:: PROBLEM DESCRIPTION ::
What lines in the records below hold the string "subsubsection"? Please show them.

____ SOURCE MATERIAL

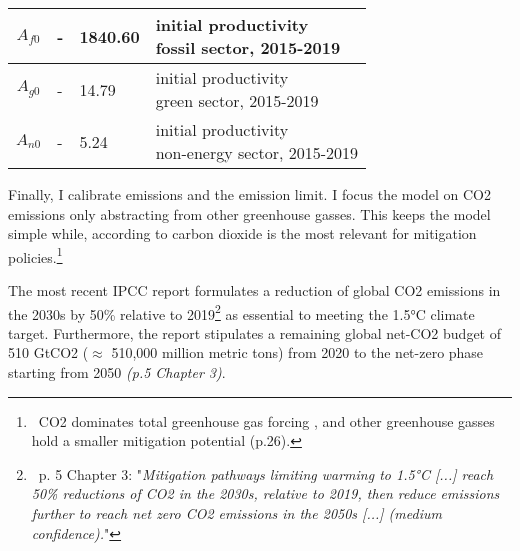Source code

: \begin{table}[h!]
\begin{center}
\begin{tabular}{c|lll}
 			\hline
 			$A_{f0}$&- &1840.60& \makecell[l]{initial productivity \\ fossil sector, 2015-2019}  \\
 			\hline
 			$A_{g0}$&- &14.79& \makecell[l]{initial productivity \\ green sector, 2015-2019}  \\
 			\hline
 			$A_{n0}$&- &5.24& \makecell[l]{initial productivity \\ non-energy sector, 2015-2019}  \\
 			\hline \hline
 		\end{tabular}
 	\end{center}
 \end{table}
 \clearpage
 
 
 Finally, I calibrate emissions and the emission limit.  I focus the model on CO2 emissions only abstracting from other greenhouse gasses. This keeps the model simple while, according to \cite{IPCC2022} carbon dioxide is the most relevant for mitigation policies.\footnote{\ CO2 dominates total greenhouse gas forcing \citep[p.29]{IPCC2022}, and other greenhouse gasses hold a smaller mitigation potential (p.26).}
 
 The most recent IPCC report \citep{IPCC2022} formulates a reduction of global CO2 emissions in the 2030s by 50\% relative to 2019\footnote{\ p. 5 Chapter 3: "\textit{Mitigation pathways limiting warming to 1.5°C [...] reach 50\% reductions of CO2 in the 2030s, relative to 2019, then reduce emissions further to reach net zero CO2 emissions in the 2050s [...] (\textnormal{medium confidence}).}"}  as essential to meeting the 1.5°C climate target.  Furthermore, the report stipulates a remaining global net-CO2 budget of 510 GtCO2 ($\approx$ 510,000 million metric tons) from 2020 to the net-zero phase starting from 2050 \textit{(p.5 Chapter 3)}. 
 
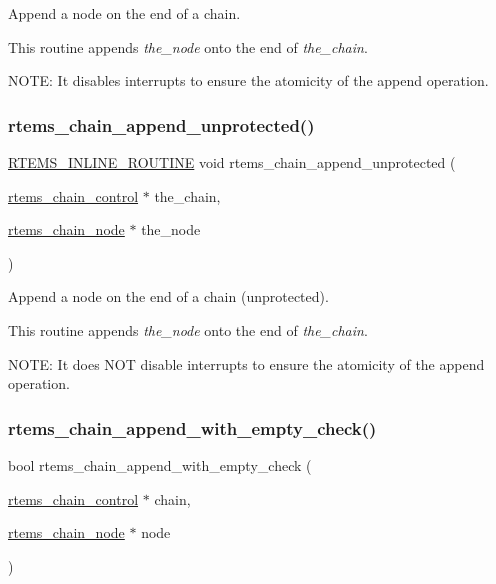 Append a node on the end of a chain. 

This routine appends {\itshape the\+\_\+node} onto the end of {\itshape the\+\_\+chain}.

N\+O\+TE\+: It disables interrupts to ensure the atomicity of the append operation. \mbox{\label{group__ClassicChains_ga8f97f792051585d8bd91d0ca0d302f96}} 
\subsubsection{\texorpdfstring{rtems\_chain\_append\_unprotected()}{rtems\_chain\_append\_unprotected()}}
{\footnotesize\ttfamily \mbox{\hyperlink{group__RTEMSScoreBaseDefs_gac216239df231d5dbd15e3520b0b9313f}{R\+T\+E\+M\+S\+\_\+\+I\+N\+L\+I\+N\+E\+\_\+\+R\+O\+U\+T\+I\+NE}} void rtems\+\_\+chain\+\_\+append\+\_\+unprotected (\begin{DoxyParamCaption}\item[{\mbox{\hyperlink{unionChain__Control}{rtems\+\_\+chain\+\_\+control}} $\ast$}]{the\+\_\+chain,  }\item[{\mbox{\hyperlink{structChain__Node__struct}{rtems\+\_\+chain\+\_\+node}} $\ast$}]{the\+\_\+node }\end{DoxyParamCaption})}



Append a node on the end of a chain (unprotected). 

This routine appends {\itshape the\+\_\+node} onto the end of {\itshape the\+\_\+chain}.

N\+O\+TE\+: It does N\+OT disable interrupts to ensure the atomicity of the append operation. \mbox{\label{group__ClassicChains_ga18e97328c682a96fbbc983cf624a033b}} 
\subsubsection{\texorpdfstring{rtems\_chain\_append\_with\_empty\_check()}{rtems\_chain\_append\_with\_empty\_check()}}
{\footnotesize\ttfamily bool rtems\+\_\+chain\+\_\+append\+\_\+with\+\_\+empty\+\_\+check (\begin{DoxyParamCaption}\item[{\mbox{\hyperlink{unionChain__Control}{rtems\+\_\+chain\+\_\+control}} $\ast$}]{chain,  }\item[{\mbox{\hyperlink{structChain__Node__struct}{rtems\+\_\+chain\+\_\+node}} $\ast$}]{node }\end{DoxyParamCaption})}



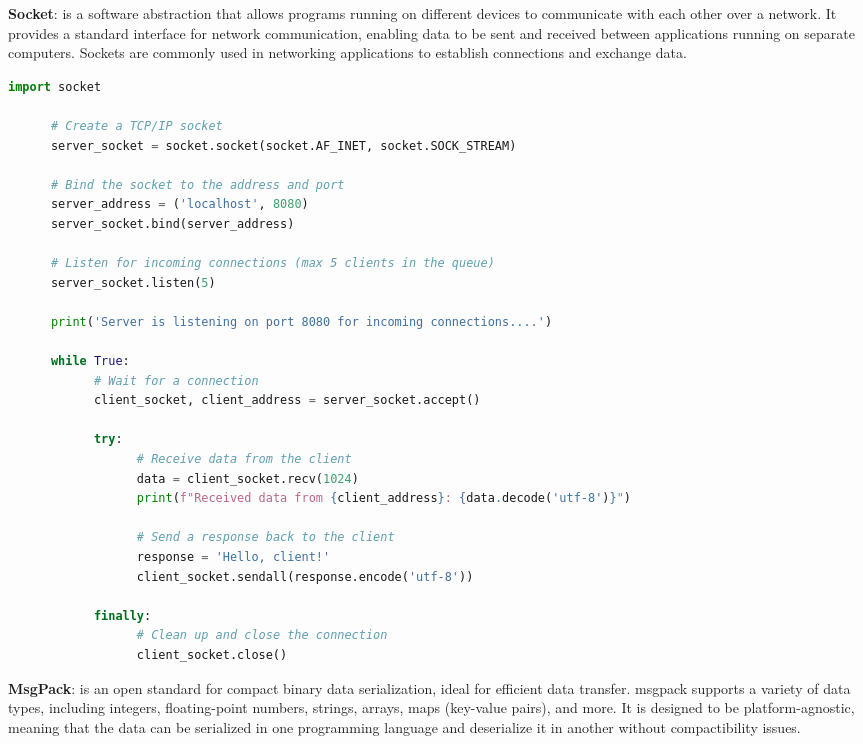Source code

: \begin{multicols}{2}
    \textbf{Socket}: is a software abstraction that allows programs running on different devices to
    communicate with each other over a network. It provides a standard interface for network
    communication, enabling data to be sent and received between applications running on separate
    computers. Sockets are commonly used in networking applications to establish connections and
    exchange data.
\end{multicols}

\begin{lstlisting}[language=Python, caption=TCP Server Example Using Sockets in Python]
      import socket

      # Create a TCP/IP socket
      server_socket = socket.socket(socket.AF_INET, socket.SOCK_STREAM)

      # Bind the socket to the address and port
      server_address = ('localhost', 8080)
      server_socket.bind(server_address)

      # Listen for incoming connections (max 5 clients in the queue)
      server_socket.listen(5)

      print('Server is listening on port 8080 for incoming connections....')

      while True:
            # Wait for a connection
            client_socket, client_address = server_socket.accept()

            try:
                  # Receive data from the client
                  data = client_socket.recv(1024)
                  print(f"Received data from {client_address}: {data.decode('utf-8')}")

                  # Send a response back to the client
                  response = 'Hello, client!'
                  client_socket.sendall(response.encode('utf-8'))

            finally:
                  # Clean up and close the connection
                  client_socket.close()
\end{lstlisting}

\begin{multicols}{2}
    \textbf{MsgPack}: is an open standard for compact binary data serialization, ideal for efficient data transfer.
    \acrshort{msgpack} supports a variety of data types, including integers, floating-point numbers, strings,
    arrays, maps (key-value pairs), and more. It is designed to be platform-agnostic, meaning that the data can be
    serialized in one programming language and deserialize it in another without compactibility issues.
\end{multicols}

________

:: WRITTEN ANSWER ::
\subsubsection{\texorpdfstring{rtems\_chain\_append\_unprotected()}{rtems\_chain\_append\_unprotected()}}
\subsubsection{\texorpdfstring{rtems\_chain\_append\_with\_empty\_check()}{rtems\_chain\_append\_with\_empty\_check()}}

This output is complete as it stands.